### Work instruction
Return the lines that run from the beginning of the entries to the line holding "准确的说，应该是楼台上那四位", inclusive, and drop the pictures.

Given information Block Start

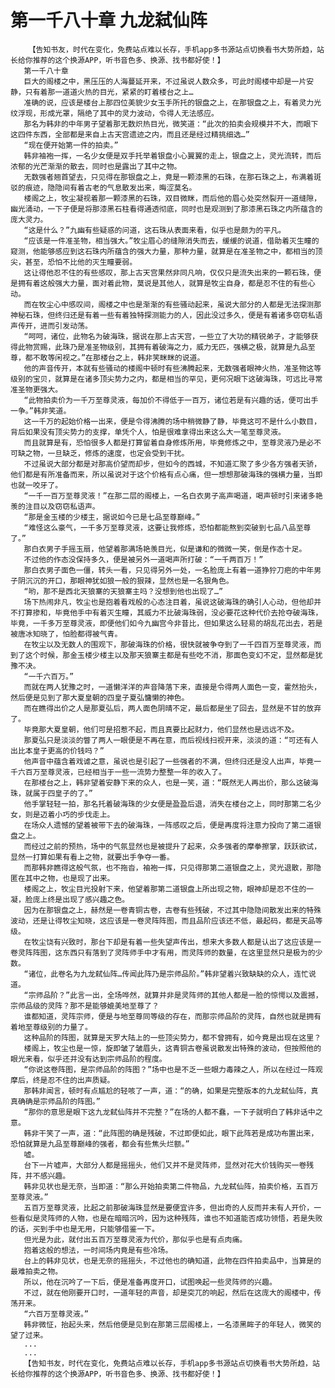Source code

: # 第一千八十章 九龙弑仙阵
        【告知书友，时代在变化，免费站点难以长存，手机app多书源站点切换看书大势所趋，站长给你推荐的这个换源APP，听书音色多、换源、找书都好使！】
       第一千八十章
       巨大的阁楼之中，黑压压的人海蔓延开来，不过虽说人数众多，可此时阁楼中却是一片安静，只有着那一道道火热的目光，紧紧的盯着楼台之上…
       准确的说，应该是楼台上那四位美貌少女玉手所托的银盘之上，在那银盘之上，有着灵力光纹浮现，形成光罩，隔绝了其中的灵力波动，令得人无法感应。
       那名为韩非的中年男子望着那无数炽热目光，微笑道：“此次的拍卖会规模并不大，而眼下这四件东西，全部都是来自上古天宫遗迹之内，而且还是经过精挑细选…”
       “现在便开始第一件的拍卖。”
       韩非袖袍一挥，一名少女便是双手托举着银盘小心翼翼的走上，银盘之上，灵光流转，而后浓郁的光芒渐渐的散去，同时也是露出了其中之物。
       无数强者翘首望去，只见得在那银盘之上，竟是一颗漆黑的石珠，在那石珠之上，布满着斑驳的痕迹，隐隐间有着古老的气息散发出来，晦涩莫名。
       楼阁之上，牧尘凝视着那一颗漆黑的石珠，双目微眯，而后他的眉心处突然裂开一道缝隙，幽光涌动，一下子便是将那漆黑石柱看得通透彻底，同时也是观测到了那漆黑石珠之内所蕴含的庞大灵力。
       “这是什么？”九幽有些疑惑的问道，这石珠从表面来看，似乎也是颇为的平凡。
       “应该是一件准圣物，相当强大。”牧尘眉心的缝隙消失而去，缓缓的说道，借助着灭生瞳的窥测，他能够感应到这石珠内所蕴含的强大力量，那种力量，就算是在准圣物之中，都相当的顶尖，甚至，恐怕不比他的灭生瞳要弱。
       这让得他忍不住的有些感叹，那上古天宫果然非同凡响，仅仅只是流失出来的一颗石珠，便是拥有着这般强大力量，面对着此物，莫说是其他人，就算是牧尘自身，都是忍不住的有些心动。
       而在牧尘心中感叹间，阁楼之中也是渐渐的有些骚动起来，虽说大部分的人都是无法探测那神秘石珠，但终归还是有着一些有着独特探测能力的人，因此没过多久，便是有着诸多窃窃私语声传开，进而引发动荡。
       “呵呵，诸位，此物名为破海珠，据说在那上古天宫，一些立了大功的精锐弟子，才能够获得此物赏赐，此珠乃是准圣物级别，其拥有着破海之力，威力无匹，强横之极，就算是九品至尊，都不敢等闲视之。”在那楼台之上，韩非笑眯眯的说道。
       他的声音传开，本就有些骚动的楼阁中顿时有些沸腾起来，无数强者眼神火热，准圣物这等级别的宝贝，就算是在诸多顶尖势力之内，都是相当的罕见，更何况眼下这破海珠，可远比寻常准圣物更强大。
       “此物拍卖价为一千万至尊灵液，每加价不得低于一百万，诸位若是有兴趣的话，便可出手一争。”韩非笑道。
       这一千万的起始价格一出来，便是令得沸腾的场中稍微静了静，毕竟这可不是什么小数目，背后如果没有顶尖势力的支撑，单凭个人，怕是很难拿得出来这么大一笔至尊灵液。
       而且就算是有，恐怕很多人都是打算留着自身修炼所用，毕竟修炼之中，至尊灵液乃是必不可缺之物，一旦缺乏，修炼的速度，也定会受到干扰。
       不过虽说大部分都是对那高价望而却步，但如今的西城，不知道汇聚了多少各方强者天骄，他们都是有所准备而来，所以虽说对于这个价格有点心痛，但一想想那破海珠的强横力量，当即也就一咬牙了。
       “一千一百万至尊灵液！”在那二层的阁楼上，一名白衣男子高声喝道，喝声顿时引来诸多艳羡的注目以及窃窃私语声。
       “那是金玉楼的少楼主，据说如今已是七品至尊巅峰。”
       “难怪这么豪气，一千多万至尊灵液，这要让我修炼，恐怕都能熬到突破到七品八品至尊了。”
       那白衣男子手摇玉扇，他望着那满场艳羡目光，似是谦和的微微一笑，倒是作态十足。
       不过他的作态没保持多久，便是被另外一道喝声所打破：“一千两百万！”
       那白衣男子面色一僵，转头一看，只见得另外一处，一名脸庞上有着一道狰狞刀疤的中年男子阴沉沉的开口，那眼神犹如狼一般的狠辣，显然也是一名狠角色。
       “哟，那不是西北天狼寨的天狼寨主吗？没想到他也出现了…”
       场下热闹非凡，牧尘也是抱着看戏般的心态注目着，虽说这破海珠的确引人心动，但他却并不打算掺和，毕竟他手中有着灭生瞳，其威力不比破海珠弱，没必要花这种代价去抢夺破海珠，毕竟，一千多万至尊灵液，即便他们如今九幽宫今非昔比，但如果这么轻易的胡乱花出去，若是被唐冰知晓了，怕脸都得被气青。
       在牧尘以及无数人的围观下，那破海珠的价格，很快就被争夺到了一千四百万至尊灵液，而到了这个时候，那金玉楼少楼主以及那天狼寨主都是有些吃不消，那面色变幻不定，显然都是犹豫不决。
       “一千六百万。”
       而就在两人犹豫之时，一道懒洋洋的声音降落下来，直接是令得两人面色一变，霍然抬头，然后便是见到了那大夏皇朝的四皇子夏弘慵懒的神色。
       而在瞧得出价之人是那夏弘后，两人面色阴晴不定，最后都是坐了回去，显然是不甘的放弃了。
       毕竟那大夏皇朝，他们可是招惹不起，而且真要比起财力，他们显然也是远远不及。
       那夏弘只是淡淡的瞥了两人一眼便是不再在意，而后视线扫视开来，淡淡的道：“可还有人出比本皇子更高的价钱吗？”
       他声音中蕴含着戏谑之意，虽说也是引起了一些强者的不满，但终归还是没人出声，毕竟一千六百万至尊灵液，已经相当于一些一流势力整整一年的收入了。
       在那楼台之上，韩非望着安静下来的众人，也是一笑，道：“既然无人再出价，那么这破海珠，就属于四皇子的了。”
       他手掌轻轻一拍，那名托着破海珠的少女便是盈盈后退，消失在楼台之上，同时那第二名少女，则是迈着小巧的步伐走上。
       在场众人遗憾的望着被带下去的破海珠，一阵感叹之后，便是再度将注意力投向了第二道银盘之上。
       而经过之前的预热，场中的气氛显然也是被提升了起来，众多强者的摩拳擦掌，跃跃欲试，显然一打算如果有看上之物，就要出手争夺一番。
       而那韩非瞧得这般气氛，也不拖沓，袖袍一挥，只见得那第二道银盘之上，灵光退散，那隐匿在其中之物，也是现了出来。
       楼阁之上，牧尘目光投射下来，他望着那第二道银盘上所出现之物，眼神却是忍不住的一凝，脸庞上终是出现了感兴趣之色。
       因为在那银盘之上，赫然是一卷青铜古卷，古卷有些残破，不过其中隐隐间散发出来的特殊波动，还是让得牧尘知晓，这应该是一卷灵阵阵图，而且品阶应该还不低，最起码，都是天品等级。
       在牧尘饶有兴致时，那台下却是有着一些失望声传出，想来大多数人都是认出了这应该是一卷灵阵阵图，这东西只有落到了灵阵师手中才有用，而灵阵师的数量，在这里显然只是极为的少数。
       “诸位，此卷名为九龙弑仙阵…传闻此阵乃是宗师品阶。”韩非望着兴致缺缺的众人，连忙说道。
       “宗师品阶？”此言一出，全场哗然，就算并非是灵阵师的其他人都是一脸的惊愕以及震撼，宗师品级的灵阵？那不是能够媲美地至尊了？
       谁都知道，灵阵宗师，便是与地至尊同等级的存在，而那宗师品阶的灵阵，自然也就是拥有着地至尊级别的力量了。
       这种品阶的阵图，就算是天罗大陆上的一些顶尖势力，都不曾拥有，如今竟是出现在这里？
       楼阁上，牧尘也是一惊，旋即皱了皱眉头，这青铜古卷虽说散发出特殊的波动，但按照他的眼光来看，似乎还并没有达到宗师品阶的程度。
       “你说这卷阵图，是宗师品阶的阵图？”场中也是不乏一些眼力毒辣之人，所以在经过一阵观摩后，终是忍不住的出声质疑。
       那韩非闻言，顿时有点尴尬的轻咳了一声，道：“的确，如果是完整版本的九龙弑仙阵，真真确确是宗师品阶的阵图。”
       “那你的意思是眼下这九龙弑仙阵并不完整？”在场的人都不蠢，一下子就明白了韩非话中之意。
       韩非干笑了一声，道：“此阵图的确是残破，不过即便如此，眼下此阵若是成功布置出来，恐怕就算是九品至尊巅峰的强者，都会有些焦头烂额。”
       嘘。
       台下一片嘘声，大部分人都是摇摇头，他们又并不是灵阵师，显然对花大价钱购买一卷残阵，并不感兴趣。
       韩非见状也是无奈，当即道：“那么开始拍卖第二件物品，九龙弑仙阵，拍卖价格，五百万至尊灵液。”
       五百万至尊灵液，比起之前那破海珠显然是要便宜许多，但出奇的人反而并未有人开价，一些看似是灵阵师的人物，也是在暗暗沉吟，因为这种残阵，谁也不知道能否成功领悟，若是失败的话，买到手中也是无用，只能够借鉴一下。
       但光是为此，就付出五百万至尊灵液为代价，那似乎也是有点肉痛。
       抱着这般的想法，一时间场内竟是有些冷场。
       台上的韩非见状，也是无奈的摇摇头，不过他也的确知道，此物在四件拍卖品中，当算是的最难拍卖之物。
       所以，他在沉吟了一下后，便是准备再度开口，试图唤起一些灵阵师的兴趣。
       不过，就在他刚要开口时，一道年轻的声音，却是突兀的响起，然后在这庞大的阁楼中，传荡开来。
       “六百万至尊灵液。”
       韩非微怔，抬起头来，然后他便是见到在那第三层阁楼上，一名漆黑眸子的年轻人，微笑的望了过来。
       ...
       ...
       【告知书友，时代在变化，免费站点难以长存，手机app多书源站点切换看书大势所趋，站长给你推荐的这个换源APP，听书音色多、换源、找书都好使！】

Given information Block End

### Completed task
Source code

: # 第一千八十章 九龙弑仙阵
        【告知书友，时代在变化，免费站点难以长存，手机app多书源站点切换看书大势所趋，站长给你推荐的这个换源APP，听书音色多、换源、找书都好使！】
       第一千八十章
       巨大的阁楼之中，黑压压的人海蔓延开来，不过虽说人数众多，可此时阁楼中却是一片安静，只有着那一道道火热的目光，紧紧的盯着楼台之上…
       准确的说，应该是楼台上那四位美貌少女玉手所托的银盘之上，在那银盘之上，有着灵力光纹浮现，形成光罩，隔绝了其中的灵力波动，令得人无法感应。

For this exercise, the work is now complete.